╔══

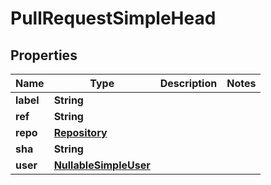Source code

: 

# PullRequestSimpleHead


## Properties

| Name | Type | Description | Notes |
|------------ | ------------- | ------------- | -------------|
|**label** | **String** |  |  |
|**ref** | **String** |  |  |
|**repo** | [**Repository**](Repository.md) |  |  |
|**sha** | **String** |  |  |
|**user** | [**NullableSimpleUser**](NullableSimpleUser.md) |  |  |



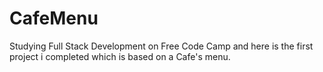 # CafeMenu
Studying Full Stack Development on Free Code Camp and here is the first project i completed which is based on a Cafe's menu.
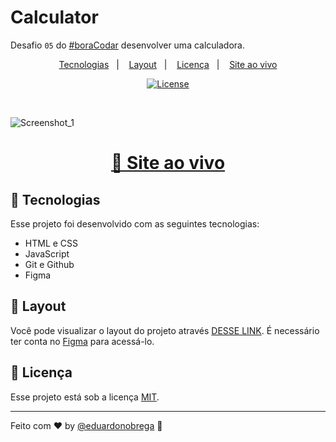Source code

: # Calculator

Desafio `05` do [#boraCodar](https://boracodar.dev/) desenvolver uma calculadora. 

<p align="center">
  <a href="#-tecnologias">Tecnologias</a>&nbsp;&nbsp;&nbsp;|&nbsp;&nbsp;&nbsp;
  <a href="#-layout">Layout</a>&nbsp;&nbsp;&nbsp;|&nbsp;&nbsp;&nbsp;
  <a href="#memo-licença">Licença</a>&nbsp;&nbsp;&nbsp;|&nbsp;&nbsp;&nbsp;
  <a href="https://eduardonobrega.github.io/bora-codar/chat/">Site ao vivo</a>
</p>

<p align="center">
  <a href="https://choosealicense.com/licenses/mit/"><img alt="License" src="https://img.shields.io/static/v1?label=license&message=MIT&color=49AA26&labelColor=000000"></a>
</p>

<br>

![Screenshot_1](https://user-images.githubusercontent.com/87456011/225172872-31746e3f-bc61-44b9-a341-995d58c7c638.png)



<div align="center">

  <h1><a href="https://eduardonobrega.github.io/bora-codar/calculator/">👾 Site ao vivo</a></h1> 

</div>

## 🚀 Tecnologias

Esse projeto foi desenvolvido com as seguintes tecnologias:

- HTML e CSS
- JavaScript
- Git e Github
- Figma


## 🔖 Layout

Você pode visualizar o layout do projeto através [DESSE LINK](https://www.figma.com/file/J6WcepnM6CAtGSk8nr2Orm/%23boraCodar---Desafio-5-(Community)?node-id=0%3A1&t=kxVt8c5g5PrEkPeC-0). É necessário ter conta no [Figma](https://figma.com) para acessá-lo.

## :memo: Licença

Esse projeto está sob a licença [MIT](https://choosealicense.com/licenses/mit/).

---

Feito com ♥ by [@eduardonobrega](https://www.linkedin.com/in/eduardo-nunes-nobrega/) :wave: 
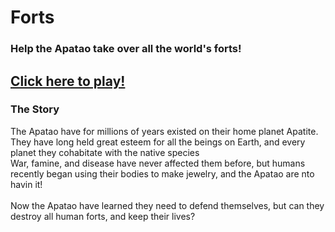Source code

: # Forts 
<h3>Help the Apatao take over all the world's forts!</h3>
<h2>
<a href="web/index.html">Click here to play!</a>
</h2>

<h3>The Story</h3>
The Apatao have for millions of years existed on their home planet Apatite.<br>
They have long held great esteem for all the beings on Earth, and every planet they cohabitate with the native species<br>
War, famine, and disease have never affected them before, but humans recently began using their bodies to make jewelry, and the Apatao are nto havin it!<br>
<br>
Now the Apatao have learned they need to defend themselves, but can they destroy all human forts, and keep their lives?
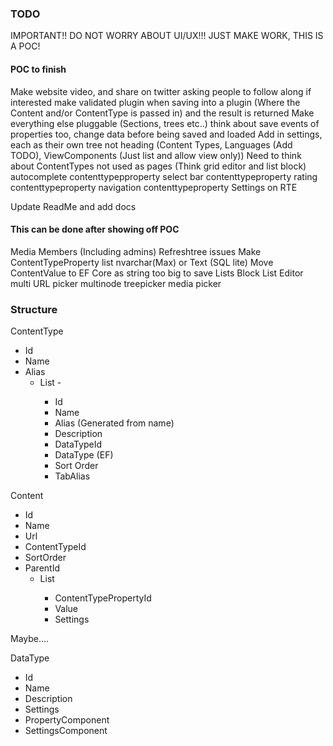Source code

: ### TODO

IMPORTANT!! DO NOT WORRY ABOUT UI/UX!!! JUST MAKE WORK, THIS IS A POC!

#### POC to finish

Make website video, and share on twitter asking people to follow along if interested
make validated plugin when saving into a plugin (Where the Content and/or ContentType is passed in) and the result is returned
Make everything else pluggable (Sections, trees etc..) think about save events of properties too, change data before being saved and loaded
Add in settings, each as their own tree not heading (Content Types, Languages (Add TODO), ViewComponents (Just list and allow view only))
Need to think about ContentTypes not used as pages (Think grid editor and list block)
autocomplete contenttypepproperty
select bar contenttypeproperty
rating contenttypeproperty
navigation contenttypeproperty
Settings on RTE

Update ReadMe and add docs

#### This can be done after showing off POC
Media
Members (Including admins)
Refreshtree issues
Make ContentTypeProperty list nvarchar(Max) or Text (SQL lite)
Move ContentValue to EF Core as string too big to save Lists
Block List Editor
multi URL picker
multinode treepicker
media picker

### Structure

ContentType
 - Id
 - Name
 - Alias
   - List<ContentTypeProperty> - 
     - Id
     - Name
     - Alias (Generated from name)
     - Description
     - DataTypeId
     - DataType (EF)
     - Sort Order
     - TabAlias

Content
 - Id
 - Name
 - Url
 - ContentTypeId
 - SortOrder
 - ParentId
   - List<ContentValue>
     - ContentTypePropertyId
     - Value
     - Settings
   

Maybe.... 

DataType
 - Id
 - Name
 - Description
 - Settings
 - PropertyComponent
 - SettingsComponent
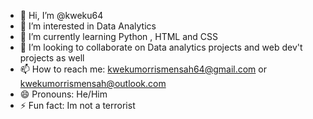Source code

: - 👋 Hi, I’m @kweku64
- 👀 I’m interested in Data Analytics 
- 🌱 I’m currently learning Python , HTML and CSS 
- 💞️ I’m looking to collaborate on Data analytics projects and web dev't projects as well
- 📫 How to reach me: kwekumorrismensah64@gmail.com or kwekumorrismensah@outlook.com
- 😄 Pronouns: He/Him
- ⚡ Fun fact: Im not a terrorist 

<!---
kweku64/kweku64 is a ✨ special ✨ repository because its `README.md` (this file) appears on your GitHub profile.
You can click the Preview link to take a look at your changes.
--->
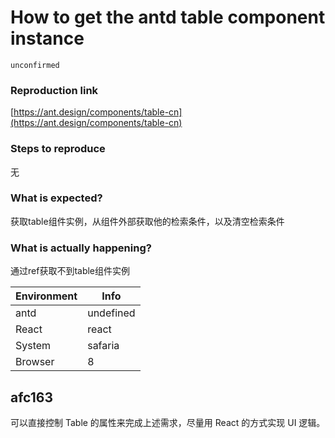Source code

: # How to get the antd table component instance

`unconfirmed`

### Reproduction link

[https://ant.design/components/table-cn](https://ant.design/components/table-cn)

### Steps to reproduce

无

### What is expected?

获取table组件实例，从组件外部获取他的检索条件，以及清空检索条件

### What is actually happening?

通过ref获取不到table组件实例

| Environment | Info      |
| ----------- | --------- |
| antd        | undefined |
| React       | react     |
| System      | safaria   |
| Browser     | 8         |

<!-- generated by ant-design-issue-helper. DO NOT REMOVE -->

## afc163

可以直接控制 Table 的属性来完成上述需求，尽量用 React 的方式实现 UI 逻辑。
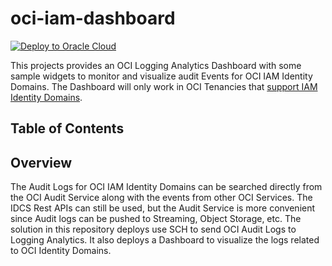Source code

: # oci-iam-dashboard
[![Deploy to Oracle Cloud](https://oci-resourcemanager-plugin.plugins.oci.oraclecloud.com/latest/deploy-to-oracle-cloud.svg)](https://cloud.oracle.com/resourcemanager/stacks/create?zipUrl=https://github.com/gsrz23/oci-iam-dashboard/archive/refs/heads/main.zip)

This projects provides an OCI Logging Analytics Dashboard with some sample widgets to monitor and visualize audit Events for OCI IAM Identity Domains.  The Dashboard will only work in OCI Tenancies that [support IAM Identity Domains](https://docs.oracle.com/en-us/iaas/Content/Identity/getstarted/identity-domains.htm#identity_documentation__updated-identity-domains).  

## Table of Contents


## Overview

The Audit Logs for OCI IAM Identity Domains can be searched directly from the OCI Audit Service along with the events from other OCI Services.  The IDCS Rest APIs can still be used, but the Audit Service is more convenient since Audit logs can be pushed to Streaming, Object Storage, etc.  The solution in this repository deploys use SCH to send OCI Audit Logs to Logging Analytics.  It also deploys a Dashboard to visualize the logs related to OCI Identity Domains.





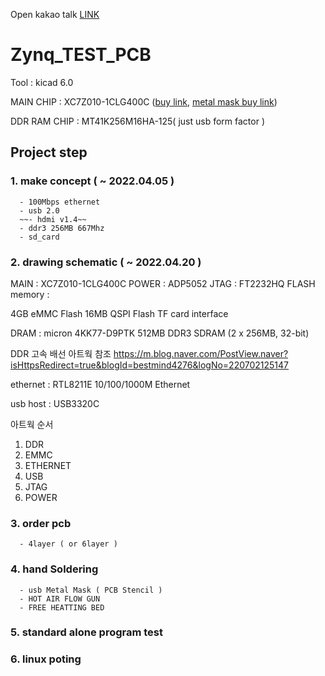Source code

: Open kakao talk [LINK](https://open.kakao.com/o/gl8sklo)
# Zynq_TEST_PCB

Tool : kicad 6.0

  MAIN CHIP : XC7Z010-1CLG400C ([buy link](https://ko.aliexpress.com/item/4000052820744.html?gatewayAdapt=glo2kor&spm=a2g0o.order_list.0.0.21ef140fnMWK8L),  [metal mask buy link](https://ko.aliexpress.com/item/1005003821741873.html?gatewayAdapt=glo2kor&spm=a2g0o.order_list.0.0.21ef140fnMWK8L))

  DDR RAM CHIP : MT41K256M16HA-125( just usb form factor )
  
  
  
## Project step

### 1. make concept ( ~ 2022.04.05 )

      - 100Mbps ethernet
      - usb 2.0
      ~~- hdmi v1.4~~ 
      - ddr3 256MB 667Mhz
      - sd_card
      
### 2. drawing schematic ( ~ 2022.04.20 )

MAIN : XC7Z010-1CLG400C
POWER : ADP5052
JTAG : FT2232HQ
FLASH memory : 

4GB eMMC Flash
16MB QSPI Flash
TF card interface


DRAM : micron 4KK77-D9PTK
512MB DDR3 SDRAM (2 x 256MB, 32-bit)

DDR 고속 배선 아트웍 참조
https://m.blog.naver.com/PostView.naver?isHttpsRedirect=true&blogId=bestmind4276&logNo=220702125147

ethernet : RTL8211E
10/100/1000M Ethernet


usb host : USB3320C

아트웍 순서

1. DDR
2. EMMC
3. ETHERNET
4. USB
5. JTAG 
6. POWER



### 3. order pcb 

      - 4layer ( or 6layer )
      
### 4. hand Soldering

      - usb Metal Mask ( PCB Stencil )
      - HOT AIR FLOW GUN
      - FREE HEATTING BED
      
### 5. standard alone program test

### 6. linux poting
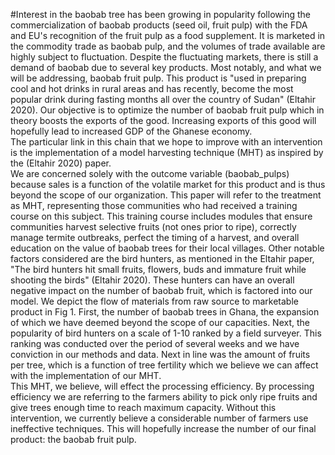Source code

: #Interest in the baobab tree has been growing in popularity following the commercialization of baobab products (seed oil, fruit pulp) with the FDA and EU's recognition of the 
fruit pulp as a food supplement.  It is marketed in the commodity trade as baobab pulp, and the volumes of trade available are highly subject to fluctuation.  Despite the fluctuating
markets, there is still a demand of baobab due to several key products.  Most notably, and what we will be addressing, baobab fruit pulp.  This product is "used in preparing cool 
and hot drinks in rural areas and has recently, become the most popular drink during fasting months all over the country of Sudan" (Eltahir 2020).  Our objective is to optimize the 
number of baobab fruit pulp which in theory boosts the exports of the good.  Increasing exports of this good will hopefully lead to increased GDP of the Ghanese economy.  
The particular link in this chain that we hope to improve with an intervention is the implementation of a model harvesting technique (MHT) as inspired by the (Eltahir 2020) paper.  
We are concerned solely with the outcome variable (baobab_pulps) because sales is a function of the volatile market for this product and is thus beyond the scope of our organization.
This paper will refer to the treatment as MHT, representing those communities who had received a training course on this subject.  This training course includes modules that ensure 
communities harvest selective fruits (not ones prior to ripe), correctly manage termite outbreaks, perfect the timing of a harvest, and overall education on the value of baobab trees
for their local villages.  Other notable factors considered are the bird hunters, as mentioned in the Eltahir paper, "The bird hunters hit small fruits, flowers, buds and immature 
fruit while shooting the birds" (Eltahir 2020).  These hunters can have an overall negative impact on the number of baobab fruit, which is factored into our model.  We depict the 
flow of materials from raw source to marketable product in Fig 1.  First, the number of baobab trees in Ghana, the expansion of which we have deemed beyond the scope of our 
capacities. Next, the popularity of bird hunters on a scale of 1-10 ranked by a field surveyer.  This ranking was conducted over the period of several weeks and we have conviction 
in our methods and data.  Next in line was the amount of fruits per tree, which is a function of tree fertility which we believe we can affect with the implementation of our MHT.  
This MHT, we believe, will effect the processing efficiency.  By processing efficiency we are referring to the farmers ability to pick only ripe fruits and give trees enough time 
to reach maximum capacity.  Without this intervention, we currently believe a considerable number of farmers use ineffective techniques.  This will hopefully increase the number 
of our final product: the baobab fruit pulp.  
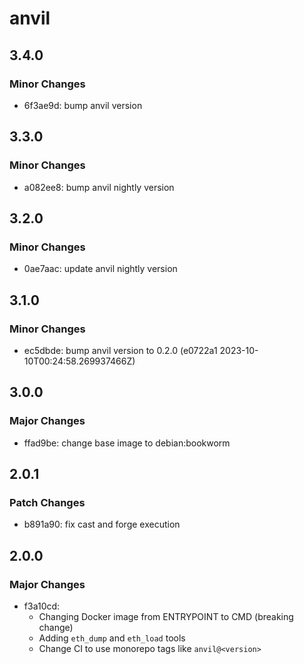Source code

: # anvil

## 3.4.0

### Minor Changes

-   6f3ae9d: bump anvil version

## 3.3.0

### Minor Changes

-   a082ee8: bump anvil nightly version

## 3.2.0

### Minor Changes

-   0ae7aac: update anvil nightly version

## 3.1.0

### Minor Changes

-   ec5dbde: bump anvil version to 0.2.0 (e0722a1 2023-10-10T00:24:58.269937466Z)

## 3.0.0

### Major Changes

-   ffad9be: change base image to debian:bookworm

## 2.0.1

### Patch Changes

-   b891a90: fix cast and forge execution

## 2.0.0

### Major Changes

-   f3a10cd:
    -   Changing Docker image from ENTRYPOINT to CMD (breaking change)
    -   Adding `eth_dump` and `eth_load` tools
    -   Change CI to use monorepo tags like `anvil@<version>`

╚══

Task objective:
Using the data above, tally each line that contains "communities". Write only the total.

The completed task:
2